Pick out the lines below with "Launch" and list them.

Segment Open

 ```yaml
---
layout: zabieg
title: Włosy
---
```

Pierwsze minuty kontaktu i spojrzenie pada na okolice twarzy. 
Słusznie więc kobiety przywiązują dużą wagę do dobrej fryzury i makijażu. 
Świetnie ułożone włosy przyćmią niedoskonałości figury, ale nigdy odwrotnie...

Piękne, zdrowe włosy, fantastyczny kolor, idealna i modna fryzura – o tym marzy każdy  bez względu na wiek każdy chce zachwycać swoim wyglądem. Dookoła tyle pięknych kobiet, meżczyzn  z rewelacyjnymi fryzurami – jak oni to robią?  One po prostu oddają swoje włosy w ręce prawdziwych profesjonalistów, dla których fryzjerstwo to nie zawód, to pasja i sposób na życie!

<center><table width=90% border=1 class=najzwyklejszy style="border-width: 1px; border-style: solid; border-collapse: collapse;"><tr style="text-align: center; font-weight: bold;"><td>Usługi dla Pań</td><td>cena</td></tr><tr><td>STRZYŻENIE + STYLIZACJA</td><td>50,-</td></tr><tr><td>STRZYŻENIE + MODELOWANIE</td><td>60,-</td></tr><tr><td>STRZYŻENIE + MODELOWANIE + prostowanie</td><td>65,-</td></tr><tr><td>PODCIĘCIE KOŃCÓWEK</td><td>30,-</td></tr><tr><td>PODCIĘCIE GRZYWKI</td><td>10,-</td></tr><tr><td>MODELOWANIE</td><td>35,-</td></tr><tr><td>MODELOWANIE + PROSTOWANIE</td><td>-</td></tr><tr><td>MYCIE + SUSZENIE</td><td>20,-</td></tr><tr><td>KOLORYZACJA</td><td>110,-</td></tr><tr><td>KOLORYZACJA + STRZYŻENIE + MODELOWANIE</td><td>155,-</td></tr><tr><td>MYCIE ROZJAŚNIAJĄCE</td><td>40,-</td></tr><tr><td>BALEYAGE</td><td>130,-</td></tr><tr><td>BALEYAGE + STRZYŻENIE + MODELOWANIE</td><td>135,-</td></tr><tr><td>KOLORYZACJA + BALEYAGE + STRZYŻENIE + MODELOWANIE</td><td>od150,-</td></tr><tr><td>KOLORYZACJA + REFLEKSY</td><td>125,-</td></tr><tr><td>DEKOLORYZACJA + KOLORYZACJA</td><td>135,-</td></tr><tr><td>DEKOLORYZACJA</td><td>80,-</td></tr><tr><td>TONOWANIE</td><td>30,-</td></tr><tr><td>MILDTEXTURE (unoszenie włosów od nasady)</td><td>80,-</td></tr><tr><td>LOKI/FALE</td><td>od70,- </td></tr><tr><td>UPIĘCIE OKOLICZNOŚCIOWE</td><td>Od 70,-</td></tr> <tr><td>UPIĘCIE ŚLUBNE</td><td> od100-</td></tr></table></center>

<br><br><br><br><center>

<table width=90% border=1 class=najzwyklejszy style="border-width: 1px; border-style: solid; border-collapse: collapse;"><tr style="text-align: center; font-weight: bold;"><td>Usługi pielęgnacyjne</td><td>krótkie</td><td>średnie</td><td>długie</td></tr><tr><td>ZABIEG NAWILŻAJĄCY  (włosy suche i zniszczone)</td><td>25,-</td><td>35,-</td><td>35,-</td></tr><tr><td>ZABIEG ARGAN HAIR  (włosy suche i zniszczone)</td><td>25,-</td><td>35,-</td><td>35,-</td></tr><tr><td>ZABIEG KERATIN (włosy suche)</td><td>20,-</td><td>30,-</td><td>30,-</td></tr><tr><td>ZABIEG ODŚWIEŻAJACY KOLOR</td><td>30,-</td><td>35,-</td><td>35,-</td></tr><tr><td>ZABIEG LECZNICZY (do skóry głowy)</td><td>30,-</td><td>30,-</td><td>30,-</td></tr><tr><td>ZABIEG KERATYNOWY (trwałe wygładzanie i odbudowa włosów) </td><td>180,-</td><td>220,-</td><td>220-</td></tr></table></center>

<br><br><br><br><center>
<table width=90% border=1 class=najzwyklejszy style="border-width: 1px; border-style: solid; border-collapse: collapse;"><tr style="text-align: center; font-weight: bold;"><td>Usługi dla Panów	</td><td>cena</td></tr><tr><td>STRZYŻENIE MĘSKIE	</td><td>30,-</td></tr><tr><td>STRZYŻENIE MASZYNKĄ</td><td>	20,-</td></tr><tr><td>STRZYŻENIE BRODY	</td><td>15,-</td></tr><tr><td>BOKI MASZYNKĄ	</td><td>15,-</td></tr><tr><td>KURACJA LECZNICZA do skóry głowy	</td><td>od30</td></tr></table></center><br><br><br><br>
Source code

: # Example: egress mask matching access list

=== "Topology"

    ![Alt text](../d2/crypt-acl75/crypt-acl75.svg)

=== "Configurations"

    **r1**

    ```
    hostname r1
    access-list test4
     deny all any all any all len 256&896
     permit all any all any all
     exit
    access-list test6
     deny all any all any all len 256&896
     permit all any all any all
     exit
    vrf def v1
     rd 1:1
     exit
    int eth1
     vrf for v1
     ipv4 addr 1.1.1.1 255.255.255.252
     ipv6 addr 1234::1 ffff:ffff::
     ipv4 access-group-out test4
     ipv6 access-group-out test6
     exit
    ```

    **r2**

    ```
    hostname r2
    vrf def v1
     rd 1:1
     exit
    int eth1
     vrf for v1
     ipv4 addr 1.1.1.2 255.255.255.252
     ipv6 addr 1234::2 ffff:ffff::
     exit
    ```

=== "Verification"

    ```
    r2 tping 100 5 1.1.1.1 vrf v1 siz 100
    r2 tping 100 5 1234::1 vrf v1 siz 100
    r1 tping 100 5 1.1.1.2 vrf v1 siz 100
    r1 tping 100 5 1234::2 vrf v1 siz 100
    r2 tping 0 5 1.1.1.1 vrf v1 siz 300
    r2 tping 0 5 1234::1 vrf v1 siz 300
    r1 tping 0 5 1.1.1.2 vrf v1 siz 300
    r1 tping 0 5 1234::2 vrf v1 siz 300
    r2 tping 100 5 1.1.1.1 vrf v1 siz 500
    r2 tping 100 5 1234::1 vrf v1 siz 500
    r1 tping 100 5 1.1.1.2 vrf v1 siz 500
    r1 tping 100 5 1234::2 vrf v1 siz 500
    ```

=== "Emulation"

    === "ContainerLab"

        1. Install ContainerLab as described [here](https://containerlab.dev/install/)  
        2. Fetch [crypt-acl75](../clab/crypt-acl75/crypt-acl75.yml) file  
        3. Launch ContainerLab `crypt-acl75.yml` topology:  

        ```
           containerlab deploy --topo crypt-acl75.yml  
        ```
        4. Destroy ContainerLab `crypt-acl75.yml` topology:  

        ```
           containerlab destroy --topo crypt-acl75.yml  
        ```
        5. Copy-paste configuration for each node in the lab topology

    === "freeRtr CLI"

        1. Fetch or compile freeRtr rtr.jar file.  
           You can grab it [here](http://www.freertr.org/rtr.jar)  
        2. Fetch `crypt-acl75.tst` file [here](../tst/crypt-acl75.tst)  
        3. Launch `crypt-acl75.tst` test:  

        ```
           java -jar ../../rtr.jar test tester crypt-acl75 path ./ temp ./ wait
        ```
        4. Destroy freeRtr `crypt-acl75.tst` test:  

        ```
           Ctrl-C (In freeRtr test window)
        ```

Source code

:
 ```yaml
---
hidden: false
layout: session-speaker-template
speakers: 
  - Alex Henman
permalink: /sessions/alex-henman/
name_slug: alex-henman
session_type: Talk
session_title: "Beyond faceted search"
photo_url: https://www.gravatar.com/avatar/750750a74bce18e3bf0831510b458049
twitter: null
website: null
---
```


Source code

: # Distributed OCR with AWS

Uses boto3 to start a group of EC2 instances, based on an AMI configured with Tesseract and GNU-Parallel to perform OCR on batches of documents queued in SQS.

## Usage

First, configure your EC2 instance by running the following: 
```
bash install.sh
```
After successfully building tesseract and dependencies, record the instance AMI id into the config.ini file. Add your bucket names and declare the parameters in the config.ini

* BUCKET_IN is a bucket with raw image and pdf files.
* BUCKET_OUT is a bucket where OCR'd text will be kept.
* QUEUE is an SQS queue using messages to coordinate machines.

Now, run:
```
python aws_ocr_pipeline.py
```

Segment Closed

# Worked solution
        3. Launch ContainerLab `crypt-acl75.yml` topology:  
        3. Launch `crypt-acl75.tst` test:  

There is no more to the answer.